Sunday, May 19, 2019 7:30 PM | Carnegie Hall Zankel Hall 881 7th Ave, New York, NY 10019
SOUL MECHANISM: A CONCERT CELEBRATING THE MUSIC OF MIGRATIONS

Tickets and more information.

On Sunday, May 19 at 7:30 p.m., New Yorkers of all ages will take the Zankel Hall stage for Soul Mechanism: A Concert Celebrating the Music of Migrations, a special evening that marks the culmination of a citywide creative learning project. Led by celebrated performer Toshi Reagon and a band made up of longtime collaborators, the concert will showcase original songs written by New Yorkers in a performance featuring American roots songstress Martha Redbone, jazz and gospel vocalist Lizz Wright, singer-songwriter and filmmaker Be Steadwell, activist-artist Taina Asili, Sudanese singer Alsarah Elgadi, and other special guest artists.

Inspired by Carnegie Hall’s citywide Migrations: The Making of America festival, songwriters from across the city have engaged with their own family histories and the legacies of their communities this season, creating new works about migration, immigration, home, and what it means to belong.
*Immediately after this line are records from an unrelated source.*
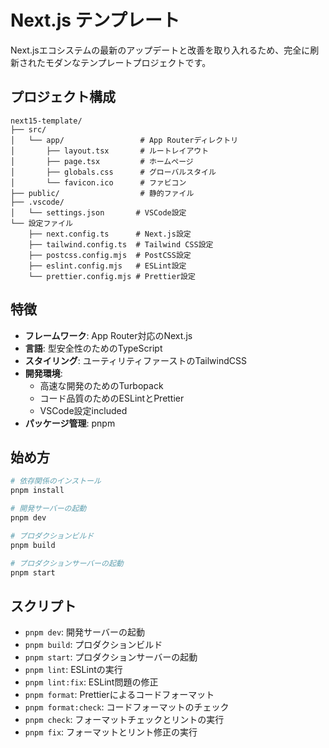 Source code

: # Next.js テンプレート

Next.jsエコシステムの最新のアップデートと改善を取り入れるため、完全に刷新されたモダンなテンプレートプロジェクトです。

## プロジェクト構成

```
next15-template/
├── src/
│   └── app/                 # App Routerディレクトリ
│       ├── layout.tsx       # ルートレイアウト
│       ├── page.tsx         # ホームページ
│       ├── globals.css      # グローバルスタイル
│       └── favicon.ico      # ファビコン
├── public/                  # 静的ファイル
├── .vscode/
│   └── settings.json       # VSCode設定
└── 設定ファイル
    ├── next.config.ts      # Next.js設定
    ├── tailwind.config.ts  # Tailwind CSS設定
    ├── postcss.config.mjs  # PostCSS設定
    ├── eslint.config.mjs   # ESLint設定
    └── prettier.config.mjs # Prettier設定
```

## 特徴
- **フレームワーク**: App Router対応のNext.js
- **言語**: 型安全性のためのTypeScript
- **スタイリング**: ユーティリティファーストのTailwindCSS
- **開発環境**:
  - 高速な開発のためのTurbopack
  - コード品質のためのESLintとPrettier
  - VSCode設定included
- **パッケージ管理**: pnpm

## 始め方
```bash
# 依存関係のインストール
pnpm install

# 開発サーバーの起動
pnpm dev

# プロダクションビルド
pnpm build

# プロダクションサーバーの起動
pnpm start
```

## スクリプト
- `pnpm dev`: 開発サーバーの起動
- `pnpm build`: プロダクションビルド
- `pnpm start`: プロダクションサーバーの起動
- `pnpm lint`: ESLintの実行
- `pnpm lint:fix`: ESLint問題の修正
- `pnpm format`: Prettierによるコードフォーマット
- `pnpm format:check`: コードフォーマットのチェック
- `pnpm check`: フォーマットチェックとリントの実行
- `pnpm fix`: フォーマットとリント修正の実行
This one-night-only concert experience promises to be an intriguing and timely exploration.

“We have selected seven new songs written by musicians from a variety of settings: classrooms, after-school programs, and the justice system,” said Toshi Reagon. “Each songwriter has a different voice and history with music. Together, their words and sounds will tell a powerful story about our collective experience with migration.”

The songs—composed in a wide variety of styles from blues to reggae and R&B to folk—include “Freedom Trap,” about the challenges of returning home after incarceration, “Sunshine,” about facing discrimination as a Filipino American, and “Señoritas,” a song inspired by the stories of women traveling to the United States from Latin America. “Home,” written by young musicians in the justice system, expresses a simple wish to go home, “Get” highlights the exodus of African Americans from the South to the North during the Great Migration, and “Unity is Now” contrasts Martin Luther King’s dream of freedom and equality with the current realities of immigration enforcement. “To the Highest Elevation” explores evolution, migration, and the passing of cultural and family traditions.
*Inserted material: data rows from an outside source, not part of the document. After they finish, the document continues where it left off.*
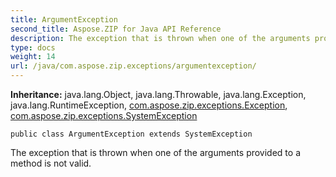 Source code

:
 ```yaml
---
title: ArgumentException
second_title: Aspose.ZIP for Java API Reference
description: The exception that is thrown when one of the arguments provided to a method is not valid.
type: docs
weight: 14
url: /java/com.aspose.zip.exceptions/argumentexception/
---
```


**Inheritance:**
java.lang.Object, java.lang.Throwable, java.lang.Exception, java.lang.RuntimeException, [com.aspose.zip.exceptions.Exception](../../com.aspose.zip.exceptions/exception), [com.aspose.zip.exceptions.SystemException](../../com.aspose.zip.exceptions/systemexception)
```
public class ArgumentException extends SystemException
```

The exception that is thrown when one of the arguments provided to a method is not valid.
Listen to demos of these brand new tracks here.

Many of the songwriters—all of whom participate in programs offered through Carnegie Hall’s Weill Music Institute—will perform their own songs in the concert, including members of the Future Music Project Ensemble—a teen collective that comes together weekly in the Hall’s Resnick Education Wing to create, perform, and produce original music. Additional songwriters/performers include members of the Musical Connections Advisory Committee, and high school students from P177Q in Queens, New York. In addition to the new material, Toshi Reagon will select additional songs that speak to different aspects of the migration experience and showcase each of the guest artists’ perspectives.
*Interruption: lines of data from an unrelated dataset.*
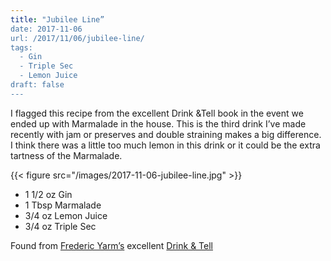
```yaml
---
title: "Jubilee Line”
date: 2017-11-06
url: /2017/11/06/jubilee-line/
tags:
  - Gin
  - Triple Sec
  - Lemon Juice
draft: false
---
```


I flagged this recipe from the excellent Drink &Tell book in the event we ended up with Marmalade in the house. This is the third drink I’ve made recently with jam or preserves and double straining makes a big difference. I think there was a little too much lemon in this drink or it could be the extra tartness of the Marmalade.

{{< figure src="/images/2017-11-06-jubilee-line.jpg" >}}

* 1 1/2 oz Gin
* 1 Tbsp Marmalade 
* 3/4 oz Lemon Juice
* 3/4 oz Triple Sec

Found from [Frederic Yarm’s](http://cocktailvirgin.blogspot.com) excellent [Drink & Tell](https://www.amazon.com/Drink-Tell-Boston-Cocktail-Book/dp/0988281805/)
In preparation for the show, Toshi Reagon will lead a community conversation in Carnegie Hall’s Resnick Education Wing on Saturday, May 18 at 3:00 p.m. with Marley Dias, the 13 year-old founder of #1000BlackGirlBooks, civil rights lawyer Anurima Bhargava, East-African retro-pop artist Alsarah Elgadi, and Natalia Aristizabal Betancur from Make the Road New York. The event is free and open to the public, and RSVPs open on Friday, May 10 at 11:00 a.m.

“This season, songwriters from across New York City have grappled with the theme of migration, creating deeply personal and powerful songs,” said Sarah Johnson, Chief Education Officer and Director of Carnegie Hall’s Weill Music Institute. “This music is imaginative, relevant, and needs to be heard. We can’t wait to showcase these incredible new songs on the Carnegie Hall stage while opening up this important discussion around migration, origins, and belonging to the wider community.”